Based on the relationships between words learned from texts, LLMs also create vast webs of semantic associations that interconnect words. These associations form the backbone of an LLM’s ability to generate contextually appropriate and meaningful responses. When we provide a prompt to an LLM, we are not merely supplying words; we are activating a complex network of related concepts and ideas. Consider the word “apple”. This simple term can trigger a cascade of associated concepts such as “fruit,” “tree,” “food,” and even “technology” or “computer”. The activated associations depend on the context provided by the prompt and the prevalence of related concepts in the training data. The specificity of a prompt greatly affects the semantic associations an LLM considers. A vague prompt like “tell me about apples” may activate a wide array of diverse associations, ranging from horticultural information about apple trees to the nutritional value of the fruit or even cultural references like the tale of Snow White. An LLM will typically use the association with the highest occurrence in its training data when faced with such a broad prompt. For more targeted and relevant responses, it is crucial to craft focused prompts that incorporate specific technical jargon or references to particular disciplines. By doing so, the user can guide the LLM to activate a more precise subset of semantic associations, thereby narrowing the scope of the response to the desired area of expertise or inquiry.

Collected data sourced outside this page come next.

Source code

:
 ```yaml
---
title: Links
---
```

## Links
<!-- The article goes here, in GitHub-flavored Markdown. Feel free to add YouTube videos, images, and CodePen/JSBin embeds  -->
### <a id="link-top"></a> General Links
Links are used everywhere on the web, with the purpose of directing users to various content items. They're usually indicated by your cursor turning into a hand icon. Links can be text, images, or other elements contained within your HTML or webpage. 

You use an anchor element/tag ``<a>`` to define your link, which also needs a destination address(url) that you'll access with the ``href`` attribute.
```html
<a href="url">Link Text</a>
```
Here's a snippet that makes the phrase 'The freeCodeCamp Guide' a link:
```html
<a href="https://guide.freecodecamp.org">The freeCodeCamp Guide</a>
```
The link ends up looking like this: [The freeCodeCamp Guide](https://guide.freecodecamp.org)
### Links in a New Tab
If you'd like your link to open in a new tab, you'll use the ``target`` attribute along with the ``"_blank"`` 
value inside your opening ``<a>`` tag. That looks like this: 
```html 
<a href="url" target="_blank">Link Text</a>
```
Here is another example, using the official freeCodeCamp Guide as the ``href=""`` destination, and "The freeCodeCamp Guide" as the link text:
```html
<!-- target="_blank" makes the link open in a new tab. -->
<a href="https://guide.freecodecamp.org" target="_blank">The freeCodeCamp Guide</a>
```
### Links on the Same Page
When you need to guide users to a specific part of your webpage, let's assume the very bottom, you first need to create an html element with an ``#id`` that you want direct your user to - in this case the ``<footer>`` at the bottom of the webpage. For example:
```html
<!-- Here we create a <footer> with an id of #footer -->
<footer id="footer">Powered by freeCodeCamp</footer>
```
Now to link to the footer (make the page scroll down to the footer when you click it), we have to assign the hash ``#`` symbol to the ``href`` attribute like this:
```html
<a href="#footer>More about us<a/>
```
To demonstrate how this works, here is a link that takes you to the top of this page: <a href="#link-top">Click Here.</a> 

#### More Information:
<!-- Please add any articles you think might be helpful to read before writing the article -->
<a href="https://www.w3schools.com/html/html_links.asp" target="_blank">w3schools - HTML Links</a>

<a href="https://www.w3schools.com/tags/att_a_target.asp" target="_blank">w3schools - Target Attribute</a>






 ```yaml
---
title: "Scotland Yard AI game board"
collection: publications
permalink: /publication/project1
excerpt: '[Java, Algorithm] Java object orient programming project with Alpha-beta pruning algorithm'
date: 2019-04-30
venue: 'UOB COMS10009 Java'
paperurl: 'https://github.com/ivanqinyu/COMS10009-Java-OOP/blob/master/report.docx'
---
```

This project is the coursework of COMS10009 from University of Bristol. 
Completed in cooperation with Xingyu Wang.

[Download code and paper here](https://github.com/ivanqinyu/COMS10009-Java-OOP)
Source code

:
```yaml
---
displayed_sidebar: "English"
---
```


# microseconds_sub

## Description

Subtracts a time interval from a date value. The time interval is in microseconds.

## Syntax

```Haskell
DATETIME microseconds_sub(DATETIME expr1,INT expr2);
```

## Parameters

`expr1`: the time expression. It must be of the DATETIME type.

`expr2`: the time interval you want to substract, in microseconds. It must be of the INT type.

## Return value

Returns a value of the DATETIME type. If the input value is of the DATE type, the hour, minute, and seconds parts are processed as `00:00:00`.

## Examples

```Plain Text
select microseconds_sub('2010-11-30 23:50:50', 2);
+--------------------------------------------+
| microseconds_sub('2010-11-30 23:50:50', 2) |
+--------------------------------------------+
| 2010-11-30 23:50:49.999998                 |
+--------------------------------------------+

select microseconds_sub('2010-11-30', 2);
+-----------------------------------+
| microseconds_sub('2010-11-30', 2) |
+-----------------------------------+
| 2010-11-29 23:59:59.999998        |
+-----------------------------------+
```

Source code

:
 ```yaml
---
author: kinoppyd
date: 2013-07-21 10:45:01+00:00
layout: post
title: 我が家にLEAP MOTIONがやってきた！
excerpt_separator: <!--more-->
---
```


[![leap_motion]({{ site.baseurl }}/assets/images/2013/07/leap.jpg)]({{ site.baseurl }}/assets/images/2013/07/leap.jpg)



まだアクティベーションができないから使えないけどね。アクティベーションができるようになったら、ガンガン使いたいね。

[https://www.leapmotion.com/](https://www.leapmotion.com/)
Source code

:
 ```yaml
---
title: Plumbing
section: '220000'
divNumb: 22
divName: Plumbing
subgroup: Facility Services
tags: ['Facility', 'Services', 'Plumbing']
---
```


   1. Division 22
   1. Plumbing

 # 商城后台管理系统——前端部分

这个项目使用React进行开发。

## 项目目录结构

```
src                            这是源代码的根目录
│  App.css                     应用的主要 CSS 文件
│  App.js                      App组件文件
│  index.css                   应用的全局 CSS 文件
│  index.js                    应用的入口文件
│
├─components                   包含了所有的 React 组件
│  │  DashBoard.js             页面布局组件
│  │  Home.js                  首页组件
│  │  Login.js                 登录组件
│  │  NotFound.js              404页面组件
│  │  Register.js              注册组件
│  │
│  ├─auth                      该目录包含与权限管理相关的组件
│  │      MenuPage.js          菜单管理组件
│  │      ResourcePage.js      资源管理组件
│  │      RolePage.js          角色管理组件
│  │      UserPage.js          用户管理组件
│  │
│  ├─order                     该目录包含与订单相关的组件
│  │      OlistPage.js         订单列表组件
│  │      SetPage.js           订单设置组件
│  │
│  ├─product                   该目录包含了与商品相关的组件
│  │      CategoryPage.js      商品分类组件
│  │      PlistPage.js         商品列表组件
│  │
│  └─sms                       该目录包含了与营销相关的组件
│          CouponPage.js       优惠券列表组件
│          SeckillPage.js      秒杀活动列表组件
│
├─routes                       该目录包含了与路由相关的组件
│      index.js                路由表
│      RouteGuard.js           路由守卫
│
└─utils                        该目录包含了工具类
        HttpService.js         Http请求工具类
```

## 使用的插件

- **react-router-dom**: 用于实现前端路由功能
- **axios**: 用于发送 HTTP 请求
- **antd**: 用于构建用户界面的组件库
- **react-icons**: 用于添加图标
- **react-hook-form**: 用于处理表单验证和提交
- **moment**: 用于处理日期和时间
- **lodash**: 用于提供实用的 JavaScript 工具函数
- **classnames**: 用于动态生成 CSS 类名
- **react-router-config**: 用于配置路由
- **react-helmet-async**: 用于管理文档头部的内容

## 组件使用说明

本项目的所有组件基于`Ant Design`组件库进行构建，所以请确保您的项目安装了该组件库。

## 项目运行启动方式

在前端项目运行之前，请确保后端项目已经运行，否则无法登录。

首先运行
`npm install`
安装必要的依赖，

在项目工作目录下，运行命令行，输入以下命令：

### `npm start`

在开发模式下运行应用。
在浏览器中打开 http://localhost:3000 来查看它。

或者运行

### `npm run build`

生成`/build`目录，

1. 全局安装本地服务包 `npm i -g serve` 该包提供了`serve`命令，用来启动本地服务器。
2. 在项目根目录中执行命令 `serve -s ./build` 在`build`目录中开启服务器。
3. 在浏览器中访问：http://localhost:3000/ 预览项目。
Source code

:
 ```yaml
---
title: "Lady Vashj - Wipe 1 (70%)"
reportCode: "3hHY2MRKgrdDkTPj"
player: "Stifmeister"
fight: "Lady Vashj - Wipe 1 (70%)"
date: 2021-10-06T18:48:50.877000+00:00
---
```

LLMs have internal parameters that influence their creativity and determinism, such as “temperature”, “top-p”, “max length”, and various penalties. However, these are typically set to balanced defaults, and users should not modify them; otherwise, they could compromise the ability of LLMs to provide meaningful answers. Prompt engineering is therefore the primary method for guiding LLMs toward desired outputs. By crafting specific prompts, users can subtly direct the model’s responses, ensuring relevance and accuracy. The LLM derives a wealth of information from the prompt, determining not only semantic associations for the answer but also estimating its own role and the target audience’s knowledge level. By default, an LLM assumes the role of a helper and assistant, but it can adopt an expert’s voice if prompted. However, to elicit an expert-level response, one must not only set an expert role for the LLM but also specify that the inquirer is an expert as well. Otherwise, an LLM assumes an “average Joe” as the target audience by default. Therefore, even when asked to impersonate an expert role, an LLM may decide to simplify the language for the “average Joe” if the knowledge level of the target audience is not specified, which can result in a disappointing answer.

Consider two prompts for addressing a technical issue with PostgreSQL:

1. “Hi, what could cause delayed checkpoints in PostgreSQL?”

2. “Hi, we are both leading PostgreSQL experts investigating delayed checkpoints. The logs show checkpoints occasionally taking 3-5 times longer than expected. Let us analyze this step by step and identify probable causes.”

The depth of the responses will vary significantly, illustrating the importance of prompt specificity. The second prompt employs common prompting techniques, which we will explore in the following paragraphs. However, it is crucial to recognize the limitations of LLMs, particularly when dealing with expert-level knowledge, such as the issue of delayed checkpoints in our example. Depending on the AI model and the quality of its training data, users may receive either helpful or misleading answers. The quality and amount of training data representing the specific topic play a crucial role.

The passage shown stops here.